Making Servoiardi show me a video
Today, I'm going to explore getting my webserver to serve a video of my cat. To test, I've taken a 15 second video, and repeated it to make a 1 GB file.
Servoiardi (my friendly webserver) can then easily serve this single file:
servoiardi --serve-files test/loop-cat.mp4So does it work? Well it sort of does, in some browsers at least. I'm serving the file on my laptop, and I've sat here watching the video loading for five minutes. It's just finally started to play. Other websites can serve video to me conveniently and immediately, so clearly I'm doing something wrong!
Classic HTTP works well for downloading whole files at once. You request a single file, wait for it to download, and then show it to the user. This must be what my phone is doing---downloading the entire video as a file, and only then starting to play it. It's possible that with this approach, a browser could begin to show the start of the video as it still downloads, but if I wanted to skip to halfway through the video, without waiting for it to all download then that would simply be impossible, right?

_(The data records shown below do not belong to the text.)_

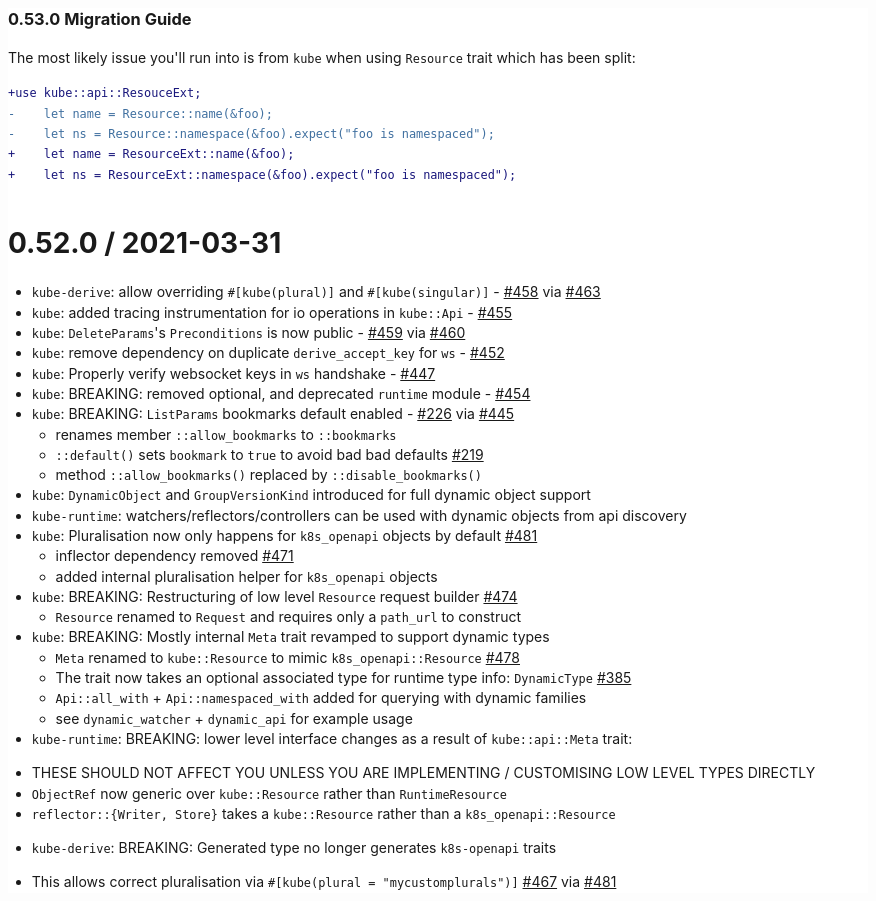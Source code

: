 ### 0.53.0 Migration Guide
The most likely issue you'll run into is from `kube` when using `Resource` trait which has been split:

```diff
+use kube::api::ResouceExt;
-    let name = Resource::name(&foo);
-    let ns = Resource::namespace(&foo).expect("foo is namespaced");
+    let name = ResourceExt::name(&foo);
+    let ns = ResourceExt::namespace(&foo).expect("foo is namespaced");
```

0.52.0 / 2021-03-31
===================
 * `kube-derive`: allow overriding `#[kube(plural)]` and `#[kube(singular)]` - [#458](https://github.com/kube-rs/kube/issues/458) via [#463](https://github.com/kube-rs/kube/issues/463)
 * `kube`: added tracing instrumentation for io operations in `kube::Api` - [#455](https://github.com/kube-rs/kube/issues/455)
 * `kube`: `DeleteParams`'s `Preconditions` is now public - [#459](https://github.com/kube-rs/kube/issues/459) via [#460](https://github.com/kube-rs/kube/issues/460)
 * `kube`: remove dependency on duplicate `derive_accept_key` for `ws` - [#452](https://github.com/kube-rs/kube/issues/452)
 * `kube`: Properly verify websocket keys in `ws` handshake - [#447](https://github.com/kube-rs/kube/issues/447)
 * `kube`: BREAKING: removed optional, and deprecated `runtime` module - [#454](https://github.com/kube-rs/kube/issues/454)
 * `kube`: BREAKING: `ListParams` bookmarks default enabled - [#226](https://github.com/kube-rs/kube/issues/226) via [#445](https://github.com/kube-rs/kube/issues/445)
   - renames member `::allow_bookmarks` to `::bookmarks`
   - `::default()` sets `bookmark` to `true` to avoid bad bad defaults [#219](https://github.com/kube-rs/kube/issues/219)
   - method `::allow_bookmarks()` replaced by `::disable_bookmarks()`
 * `kube`: `DynamicObject` and `GroupVersionKind` introduced for full dynamic object support
 * `kube-runtime`: watchers/reflectors/controllers can be used with dynamic objects from api discovery
 * `kube`: Pluralisation now only happens for `k8s_openapi` objects by default [#481](https://github.com/kube-rs/kube/issues/481)
   - inflector dependency removed [#471](https://github.com/kube-rs/kube/issues/471)
   - added internal pluralisation helper for `k8s_openapi` objects
 * `kube`: BREAKING: Restructuring of low level `Resource` request builder [#474](https://github.com/kube-rs/kube/issues/474)
   - `Resource` renamed to `Request` and requires only a `path_url` to construct
 * `kube`: BREAKING: Mostly internal `Meta` trait revamped to support dynamic types
   - `Meta` renamed to `kube::Resource` to mimic `k8s_openapi::Resource` [#478](https://github.com/kube-rs/kube/issues/478)
   - The trait now takes an optional associated type for runtime type info: `DynamicType` [#385](https://github.com/kube-rs/kube/issues/385)
   - `Api::all_with` + `Api::namespaced_with` added for querying with dynamic families
   - see `dynamic_watcher` + `dynamic_api` for example usage
 * `kube-runtime`: BREAKING: lower level interface changes as a result of `kube::api::Meta` trait:
  - THESE SHOULD NOT AFFECT YOU UNLESS YOU ARE IMPLEMENTING / CUSTOMISING LOW LEVEL TYPES DIRECTLY
  - `ObjectRef` now generic over `kube::Resource` rather than `RuntimeResource`
  - `reflector::{Writer, Store}` takes a `kube::Resource` rather than a `k8s_openapi::Resource`
 * `kube-derive`: BREAKING: Generated type no longer generates `k8s-openapi` traits
  - This allows correct pluralisation via `#[kube(plural = "mycustomplurals")]` [#467](https://github.com/kube-rs/kube/issues/467) via [#481](https://github.com/kube-rs/kube/issues/481)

Not quite. Luckily, there exists an extension to HTTP that sorts out this exact problem, described in RFC 7233. In this blog post, we'll go over implementing this RFC into Servoiardi, so that I can play a 1 GB cat video.
If you're interested, the diff is on gitlab.
New HTTP Concepts
RFC 7233 describes new HTTP headers and responses that allow a client to request and receive only particular portions of a response. MP4 files contain stts atoms and stco atoms that allow byte offsets to be associated with timestamps in the file. (Thanks mort for explaining this) It should in theory be possible then for a browser to skip forward to a particular point in a video, look up what bytes it needs to find for that time, and stream just the parts of the video it needs.
The Accept-Ranges response header and Range request header
To implement this RFC the first thing we should do is to advertise that we support it. We can do this by adding the Accept-Ranges: bytes header to our responses.
This tells clients that our server supports requests for ranges of bytes, and it changes how Google Chrome behaves when requesting our video.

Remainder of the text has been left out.